Published: 09:30, 17 May 2018
| Updated: 09:57, 18 May 2018
The number of IVF cycles offered to couples could be reduced to just one.
For those people who meet the criteria for in vitro fertilisation (IVF) with or without intra-cytoplasmic sperm injection (ICSI) on the NHS, Medway CCG currently offers a maximum of four embryo transfers including no more than two transfers from fresh cycles.
The proposal is to reduce this to a maximum of two embryo transfers; one using a fresh embryo and one using a frozen embryo collected as part of the same cycle.
Last year, Medway Clinical Commissioning Group, which plan and buy local NHS services, spent around £226,000 on In Vitro Fertilisation and Intracytoplasmic Sperm Injections.
Of this amount, £171,000 was spent on first cycles and £55,000 on second cycles.
The recommended number of cycles the NHS should offer, according to guidelines set out by the National Institute for Health and Care Excellence, is three for women under 40 who have not been able to get pregnant after two years of trying.
Dr Satvinder Lall, elected member for the governing body, said: “There is a growing gap in Kent and Medway between the money available to pay for NHS care and the costs the NHS faces.
“At Medway CCG we have to balance the need for different types of treatment against the benefits they give, which can require some difficult decisions.
“We have already looked at several ways to reduce costs and improve efficiency, but we need to do more to free up enough money for essentials such as urgent emergency care and cancer treatment.
“This is why we are now considering changes to spending on fertility treatment.”
To be eligible for NHS funded fertility treatment, Medway patients must fulfil a number of criteria, including the woman’s age, previous cycles undertaken and if they have any children.
Aileen Feeney, chief executive of leading patient charity Fertility Network UK, said: "Fertility patients in Medway will be very distressed to hear this news. Its proposal to cut services and provide just one partial IVF cycle will only add to patients’ suffering.
"Fertility struggles put an enormous strain on a person’s mental health: 90% feel depressed; 42% suicidal, relationships and work can be affected. We urge patients to take action now against these plans and voice your concerns at the upcoming local meetings and via the online survey."
Ms Feeney added: "Access to fertility treatment should be dependent on your medical need and not your postcode or pay packet. The UK pioneered IVF 40 years ago but that achievement literally means nothing if only those who can afford to pay for fertility treatment benefit from it.
"We ask Medway CCG to consider that disinvestment in NHS fertility services is a short sighted and false economy: fertility problems can have a serious and lasting impact on mental health causing chronic health issues requiring lifelong treatment.

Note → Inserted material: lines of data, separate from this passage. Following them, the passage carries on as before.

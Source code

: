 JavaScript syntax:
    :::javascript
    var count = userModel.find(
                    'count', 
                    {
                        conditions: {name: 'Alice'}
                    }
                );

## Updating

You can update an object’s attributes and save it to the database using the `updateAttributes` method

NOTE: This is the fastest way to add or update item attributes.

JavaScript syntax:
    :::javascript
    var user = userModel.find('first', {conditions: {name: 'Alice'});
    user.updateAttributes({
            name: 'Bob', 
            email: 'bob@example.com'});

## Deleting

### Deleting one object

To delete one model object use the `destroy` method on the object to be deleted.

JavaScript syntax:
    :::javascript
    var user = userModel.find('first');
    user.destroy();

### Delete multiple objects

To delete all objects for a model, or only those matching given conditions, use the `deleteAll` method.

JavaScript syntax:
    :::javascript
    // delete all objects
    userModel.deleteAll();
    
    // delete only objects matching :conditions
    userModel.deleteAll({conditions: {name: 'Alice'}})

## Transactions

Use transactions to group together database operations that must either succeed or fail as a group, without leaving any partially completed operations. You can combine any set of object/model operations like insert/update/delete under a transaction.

"Removing access to NHS fertility services also drives patients overseas for treatment, where a lack of regulation increases multiple pregnancy rates with their associated long term financial costs for the NHS. All these costs could be saved if national health guidelines were followed and couples could access three full NHS IVF cycles wherever they live.’
Medway residents are asked to share their views in an online survey which will run until June 22.
There is also an opportunity to hear about to hear about proposals at a public meeting at Priestfield Stadium on June 13 from 6.30-8.30pm.